Hyper-localized carbon mineralization in diffusion-limited basalt fractures

Basalt formations could enable secure carbon sequestration through mineral trapping. CO2 injection acidifies formation brines and drives dissolution of the host rock, which releases divalent metal cations that combine with dissolved carbonate ions to form stable carbonate minerals. Here, a series of high-pressure flow-through experiments was conducted to evaluate how transport limitations and geochemical gradients drive microscale carbonation reactions in fractured basalts. To isolate advection- and diffusion-controlled zones, surfaces of saw-cut basalt cores were milled to create one primary flow channel adjoined by four dead-end fracture pathways. In the first experiment, a representative basalt brine (6.3 mM NaHCO3) equilibrated with CO2 (100ºC, 10 MPa) was injected at 1 mL/h under 20 MPa confining stress.
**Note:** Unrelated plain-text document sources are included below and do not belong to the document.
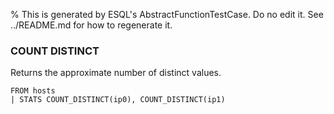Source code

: % This is generated by ESQL's AbstractFunctionTestCase. Do no edit it. See ../README.md for how to regenerate it.

### COUNT DISTINCT
Returns the approximate number of distinct values.

```esql
FROM hosts
| STATS COUNT_DISTINCT(ip0), COUNT_DISTINCT(ip1)
```

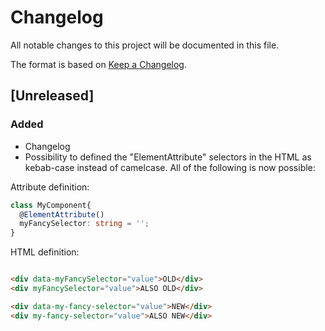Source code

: # Changelog
All notable changes to this project will be documented in this file.

The format is based on [Keep a Changelog](https://keepachangelog.com/en/1.0.0/).

## [Unreleased]

### Added
- Changelog
- Possibility to defined the "ElementAttribute" selectors in the HTML as kebab-case instead of camelcase. All of the following is now possible:

Attribute definition:
```typescript
class MyComponent{
  @ElementAttribute()
  myFancySelector: string = '';
}
```

HTML definition:
```html

<div data-myFancySelector="value">OLD</div>
<div myFancySelector="value">ALSO OLD</div>

<div data-my-fancy-selector="value">NEW</div>
<div my-fancy-selector="value">ALSO NEW</div>

```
The second experiment was conducted under the same physical conditions but [NaHCO3] was elevated to 640 mM, and in the third, temperature was also raised to 150ºC. Effluent chemistry was monitored via ICP-MS to infer dissolution trends and calibrate reactive transport models. Reacted cores were characterized using x-ray computed tomography (xCT), optical microscopy, scanning electron microscopy, and Raman spectroscopy. Carbonation occurred in all experiments but increased in experiments with higher alkalinity and higher temperature. At low [NaHCO3], secondary precipitate coatings formed distinct reaction fronts that varied with distance into dead-end fractures. Reactive transport modeling demonstrated that these reactions fronts were due to sharp gradients in pH and dissolved inorganic carbon. Carbonation was restricted to transport-limited vugs and pores between the confined core surfaces and was highly localized on reactive primary mineral grains (e.g. pyroxene) that contributed major divalent cations. Increasing [NaHCO3] by two orders of magnitude significantly enhanced carbonation and promoted Mg and Fe uptake into carbonates. While xCT scans revealed clays filling the advective path, no permeability changes were measured. Our coupled experiment-modeling approach further elucidates the geochemical conditions controlling carbonation reactions and extends unique microstructural observations to implications for long-term CO2 mineralization in basalt reservoirs.